As this is a somewhat complex dance between LXD, QEMU and the lxd-agent, I’ve added some automated tests above to try and catch any future regressions in all 3 of the subsystems.
The output of mount | grep srv
is:
lxd_srv on /srv type virtiofs (ro,relatime)
Thank you also for the full explanation. I think I understand now that 9p
supports read-only access, but virtiofs
always provides read-write access, so lxd
should use 9p
for proper read-only access. Due to a bug in an underlying component, lxd
uses virtiofs
in this case anyway. By default, this fails on apparmor (so apparmor enforces the read-only security), but when I set raw.apparmor
, I override the apparmor profile so it can use virtiofs and thus provides full read-write access to the VM. Finally lxd-agent
sets the mount flag ro
in the VM, but being a VM process it can’t of course enforce security.

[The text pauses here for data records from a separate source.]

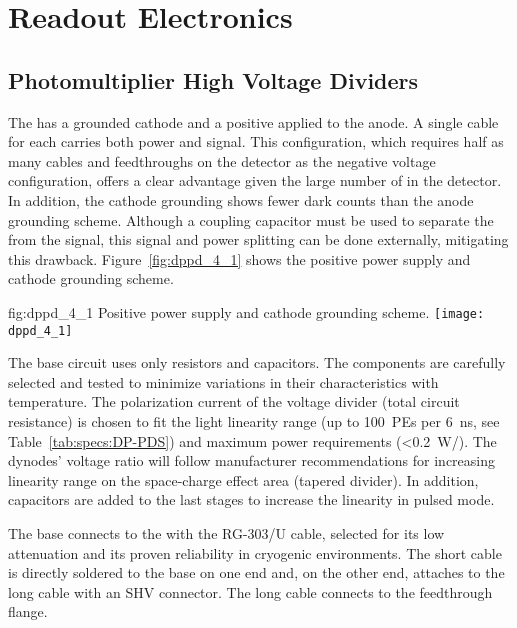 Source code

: \section{Readout Electronics}
\label{sec:dp-pds-electronics}

\subsection{Photomultiplier High Voltage Dividers}
\label{sec:fddp-pd-4.1}

The  has a grounded cathode and a positive  applied to the anode. A single cable for each  carries both power and signal. This configuration, which requires half as many cables and feedthroughs on the detector as the negative voltage configuration, offers a clear advantage given the large number of  in the detector. In addition, the cathode grounding shows fewer dark counts than the anode grounding scheme. Although a coupling capacitor must be used to separate the  from the  signal, this signal and power splitting can be done externally, mitigating this drawback.  Figure~\ref{fig:dppd_4_1} shows the positive power supply and cathode grounding scheme.

\begin{dunefigure}{fig:dppd_4_1}
{Positive power supply and cathode grounding scheme.}
\texttt{[image: dppd\_4\_1]}
\end{dunefigure}

The  base circuit uses only resistors and capacitors. The components are carefully selected and tested to minimize variations in their characteristics with temperature. The polarization current of the voltage divider (total circuit resistance) is chosen to fit the  light linearity range (up to \SI{100}{PEs} per \SI{6}{\ns}, see Table~\ref{tab:specs:DP-PDS}) and maximum power requirements (\SI{<0.2}{W/}). The dynodes' voltage ratio will follow manufacturer recommendations for increasing linearity range on the space-charge effect area (tapered divider). In addition, capacitors are added to the last stages  to increase the  linearity in pulsed mode.

The  base connects to the \fdth with the RG-303/U cable, selected for its low attenuation and its proven reliability in cryogenic environments. The short cable is directly soldered to the  base on one end and, on the other end, attaches to the long  cable with an SHV connector. The long cable connects to the feedthrough flange.


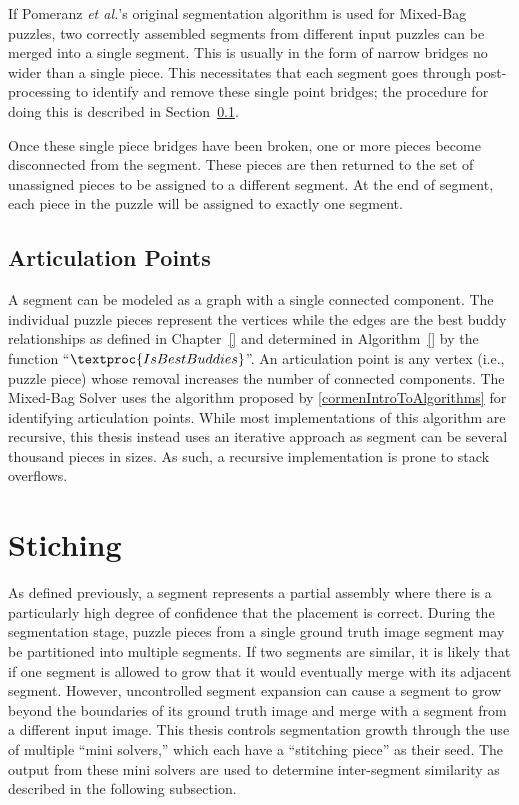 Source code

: If Pomeranz \textit{et al.}'s original segmentation algorithm is used for Mixed-Bag puzzles, two correctly assembled segments from different input puzzles can be merged into a single segment.  This is usually in the form of narrow bridges no wider than a single piece. This necessitates that each segment goes through post-processing to identify and remove these single point bridges; the procedure for doing this is described in Section~\ref{sec:ArticulationPoints}.  

Once these single piece bridges have been broken, one or more pieces become disconnected from the segment.  These pieces are then returned to the set of unassigned pieces to be assigned to a different segment.  At the end of segment, each piece in the puzzle will be assigned to exactly one segment.

\subsection{Articulation Points}\label{sec:ArticulationPoints}

A segment can be modeled as a graph with a single connected component.  The individual puzzle pieces represent the vertices while the edges are the best buddy relationships as defined in Chapter~\ref{} and determined in Algorithm~\ref{} by the function ``$\textproc{IsBestBuddies}$''.  An articulation point is any vertex (i.e., puzzle piece) whose removal increases the number of connected components.  The Mixed-Bag Solver uses the algorithm proposed by \ref{cormenIntroToAlgorithms} for identifying articulation points.  While most implementations of this algorithm are recursive, this thesis instead uses an iterative approach as segment can be several thousand pieces in sizes.  As such, a recursive implementation is prone to stack overflows.

\section{Stiching}\label{sec:stitchingPieceSolving}

As defined previously, a segment represents a partial assembly where there is a particularly high degree of confidence that the placement is correct. During the segmentation stage, puzzle pieces from a single ground truth image segment may be partitioned into multiple segments. If two segments are similar, it is likely that if one segment is allowed to grow that it would eventually merge with its adjacent segment.  However, uncontrolled segment expansion can cause a segment to grow beyond the boundaries of its ground truth image and merge with a segment from a different input image.  This thesis controls segmentation growth through the use of multiple ``mini solvers,'' which each have a ``stitching piece'' as their seed.  The output from these mini solvers are used to determine inter-segment similarity as described in the following subsection.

I take it then that there isn’t really a workaround.
I am willing to help with testing if that helps. So, when there is snap channel with the fixes included that I can try, please let me know.
The following PRs ensure that readonly=true disk devices are now truly read-only even when using one of the QEMU proxy daemons to work around AppArmor profile and unprivileged user limitations.
We now use a host-side readonly bind mount of the source directory, which is passed to the virtfs-proxy-helper
(for 9p) and virtiofsd
(for virtio-fs) shares, providing a “belt and braces” approach by using the Linux kernel itself to enforce readonly access and don’t just rely on QEMU’s security restrictions.
And associated test updates:
The reason bind mounting didn’t work for you is because LXD from the SNAP runs inside its own mount namespace and was not seeing the bind mount you setup on the host’s mount namespace. LXD is now going to setup its own bind mount and this will be done inside the SNAP mount namespace and so will take effect.